On Wed, 30 Sep 2020 at 11:09, Nico Kadel-Garcia <nkadel at gmail.com> wrote:> On Tue, Sep 29, 2020 at 8:22 PM Darren Tucker <dtucker at dtucker.net> wrote: > > [...] CheckHostIP [...] > As I understand this option, it does not help at all with the nearly > inevitable re-use of the same IP address for a different host with a > different hostkey in, for example, a modest DHCP based environment.I don't follow your reasoning here. If you set CheckHostIP=no then ssh does not store or check IP addresses at all, so how can a host's reuse of IP addresses cause an issue, so long as the host's hostkey and the client's idea of its name (or hostkeyalias) remain the same? Or are your hostnames not stable either? $ ssh -o checkhostip=no -o userknownhostsfile=/tmp/hosts somehost $ cat /tmp/hosts somehost ecdsa-sha2-nistp256 AAAA [etc] $ ssh -o checkhostip=yes -o userknownhostsfile=/tmp/hosts somehost Warning: Permanently added the ECDSA host key for IP address '192.168.32.1' to the list of known hosts. $ cat /tmp/hosts somehost ecdsa-sha2-nistp256 AAAA [etc] 192.168.32.1 ecdsa-sha2-nistp256 AAAA [etc] If I then replace the IP address one with the fingerprint from another host, i complains with CheckHostIP=yes as expected: $ ssh -o checkhostip=yes -o userknownhostsfile=/tmp/hosts somehost echo it works Warning: the ECDSA host key for 'somehost differs from the key for the IP address '192.168.32.1' Offending key for IP in /tmp/hosts:2 Matching host key in /tmp/hosts:1 but works fine with CheckHostIP=no: $ ssh -o checkhostip=no -o userknownhostsfile=/tmp/hosts gate echo it works it works The other thing you could do (and this is new in OpenSSH 8.4) is you can use %-TOKEN expansion on UserKnownHostsFile to store hostkeys in per-host files, eg: UserKnownHostsFile ~/.ssh/known_hosts.d/%k which will cause the host keys, including per-IP keys if enabled, to be stored in separate files per host. -- Darren Tucker (dtucker at dtucker.net) GPG key 11EAA6FA / A86E 3E07 5B19 5880 E860 37F4 9357 ECEF 11EA A6FA (new) Good judgement comes with experience. Unfortunately, the experience usually comes from bad judgement.
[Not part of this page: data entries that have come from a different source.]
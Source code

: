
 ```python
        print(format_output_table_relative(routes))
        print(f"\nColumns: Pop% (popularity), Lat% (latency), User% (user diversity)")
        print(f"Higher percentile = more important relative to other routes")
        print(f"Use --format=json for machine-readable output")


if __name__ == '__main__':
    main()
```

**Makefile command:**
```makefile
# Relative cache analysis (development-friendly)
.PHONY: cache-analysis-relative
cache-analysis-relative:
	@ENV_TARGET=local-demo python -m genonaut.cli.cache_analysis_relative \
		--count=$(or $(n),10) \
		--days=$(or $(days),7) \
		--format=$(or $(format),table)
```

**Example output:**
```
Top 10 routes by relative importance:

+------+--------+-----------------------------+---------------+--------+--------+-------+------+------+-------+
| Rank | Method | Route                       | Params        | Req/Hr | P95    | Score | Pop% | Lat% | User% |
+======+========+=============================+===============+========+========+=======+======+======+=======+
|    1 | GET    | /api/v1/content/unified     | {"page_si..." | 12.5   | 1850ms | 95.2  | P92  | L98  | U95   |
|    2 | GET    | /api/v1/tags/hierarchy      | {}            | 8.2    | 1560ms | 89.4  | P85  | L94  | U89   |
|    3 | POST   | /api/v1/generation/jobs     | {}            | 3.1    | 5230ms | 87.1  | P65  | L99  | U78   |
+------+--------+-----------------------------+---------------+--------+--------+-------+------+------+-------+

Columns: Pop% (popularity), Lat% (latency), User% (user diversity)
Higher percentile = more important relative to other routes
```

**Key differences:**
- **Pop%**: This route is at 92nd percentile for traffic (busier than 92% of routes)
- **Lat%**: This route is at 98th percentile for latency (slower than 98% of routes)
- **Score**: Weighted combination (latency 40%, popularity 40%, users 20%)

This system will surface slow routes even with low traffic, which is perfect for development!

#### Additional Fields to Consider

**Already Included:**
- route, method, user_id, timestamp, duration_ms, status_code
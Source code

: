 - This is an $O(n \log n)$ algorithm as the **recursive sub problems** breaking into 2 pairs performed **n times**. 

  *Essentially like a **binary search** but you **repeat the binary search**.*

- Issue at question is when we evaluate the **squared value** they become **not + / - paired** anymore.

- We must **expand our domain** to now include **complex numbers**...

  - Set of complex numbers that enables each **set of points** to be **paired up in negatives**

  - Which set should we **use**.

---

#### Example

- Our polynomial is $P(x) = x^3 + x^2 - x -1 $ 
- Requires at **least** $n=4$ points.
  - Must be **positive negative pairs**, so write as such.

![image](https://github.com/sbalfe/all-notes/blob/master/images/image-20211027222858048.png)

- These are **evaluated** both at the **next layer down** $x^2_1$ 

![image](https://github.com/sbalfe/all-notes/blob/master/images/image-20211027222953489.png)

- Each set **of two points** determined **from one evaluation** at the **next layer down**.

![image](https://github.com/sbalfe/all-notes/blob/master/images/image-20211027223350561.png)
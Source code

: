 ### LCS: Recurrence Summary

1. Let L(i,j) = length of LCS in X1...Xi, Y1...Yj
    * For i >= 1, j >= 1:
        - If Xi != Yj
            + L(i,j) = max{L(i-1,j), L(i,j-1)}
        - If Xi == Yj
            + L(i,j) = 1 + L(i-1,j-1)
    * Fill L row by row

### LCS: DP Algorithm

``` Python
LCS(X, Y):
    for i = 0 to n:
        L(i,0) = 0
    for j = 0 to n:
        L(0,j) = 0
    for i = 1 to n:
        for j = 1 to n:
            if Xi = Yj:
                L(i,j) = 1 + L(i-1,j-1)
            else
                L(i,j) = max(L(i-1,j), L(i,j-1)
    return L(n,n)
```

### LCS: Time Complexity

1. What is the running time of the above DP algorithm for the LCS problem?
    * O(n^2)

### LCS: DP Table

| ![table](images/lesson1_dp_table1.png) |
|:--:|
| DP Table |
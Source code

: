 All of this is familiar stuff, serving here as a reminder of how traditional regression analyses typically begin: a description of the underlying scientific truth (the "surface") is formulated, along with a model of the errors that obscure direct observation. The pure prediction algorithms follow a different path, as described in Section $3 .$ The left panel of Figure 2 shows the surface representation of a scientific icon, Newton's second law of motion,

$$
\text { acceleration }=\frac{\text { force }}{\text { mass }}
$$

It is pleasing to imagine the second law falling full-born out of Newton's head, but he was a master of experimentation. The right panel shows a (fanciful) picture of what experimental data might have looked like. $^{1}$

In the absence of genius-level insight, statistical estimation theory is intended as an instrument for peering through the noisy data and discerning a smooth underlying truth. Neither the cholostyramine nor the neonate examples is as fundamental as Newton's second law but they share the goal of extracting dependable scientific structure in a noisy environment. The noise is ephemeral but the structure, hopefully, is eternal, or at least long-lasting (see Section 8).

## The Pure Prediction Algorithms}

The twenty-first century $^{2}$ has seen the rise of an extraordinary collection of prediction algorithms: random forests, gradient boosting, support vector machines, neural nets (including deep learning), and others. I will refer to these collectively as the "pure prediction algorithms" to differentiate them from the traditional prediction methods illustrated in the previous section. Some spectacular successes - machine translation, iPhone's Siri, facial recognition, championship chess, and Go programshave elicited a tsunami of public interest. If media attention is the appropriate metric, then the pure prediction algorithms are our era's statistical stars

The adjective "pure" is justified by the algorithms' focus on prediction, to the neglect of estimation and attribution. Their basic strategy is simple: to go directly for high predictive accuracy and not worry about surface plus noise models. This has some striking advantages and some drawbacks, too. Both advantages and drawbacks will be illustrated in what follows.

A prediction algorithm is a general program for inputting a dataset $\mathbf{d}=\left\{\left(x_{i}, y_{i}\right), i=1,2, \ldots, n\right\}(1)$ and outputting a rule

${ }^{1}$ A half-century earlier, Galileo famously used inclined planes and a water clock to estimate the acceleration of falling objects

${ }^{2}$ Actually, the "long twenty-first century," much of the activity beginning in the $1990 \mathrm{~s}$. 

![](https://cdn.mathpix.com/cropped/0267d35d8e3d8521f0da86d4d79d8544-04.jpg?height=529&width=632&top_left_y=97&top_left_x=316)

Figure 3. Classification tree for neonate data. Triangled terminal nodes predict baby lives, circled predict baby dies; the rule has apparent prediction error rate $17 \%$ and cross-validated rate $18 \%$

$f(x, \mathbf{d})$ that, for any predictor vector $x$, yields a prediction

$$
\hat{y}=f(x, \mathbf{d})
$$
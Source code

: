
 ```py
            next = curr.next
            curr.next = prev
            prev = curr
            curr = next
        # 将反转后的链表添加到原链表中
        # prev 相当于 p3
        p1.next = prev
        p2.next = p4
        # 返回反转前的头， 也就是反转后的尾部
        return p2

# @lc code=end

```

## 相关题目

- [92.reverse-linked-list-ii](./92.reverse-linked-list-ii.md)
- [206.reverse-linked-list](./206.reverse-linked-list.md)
On Tue, 29 Sep 2020, Nico Kadel-Garcia wrote:> As I understand this option, it does not help at all with the nearly > inevitable re-use of the same IP address for a different host with a > different hostkey in, for example, a modest DHCP based environment. > Such environments are common both in smaller, private networks and in > large public networks, and it's perhaps startlingly common in cloud > environments: it's one of the reasons I'm so willing to disable > $HOME/.ssh/known_hosts.Again, you should read the documentation for CheckHostIP. Turing it off makes known_hosts solely bind to hostnames and, as long as you use names to refer to hosts, avoids any problems caused by IP address reuse.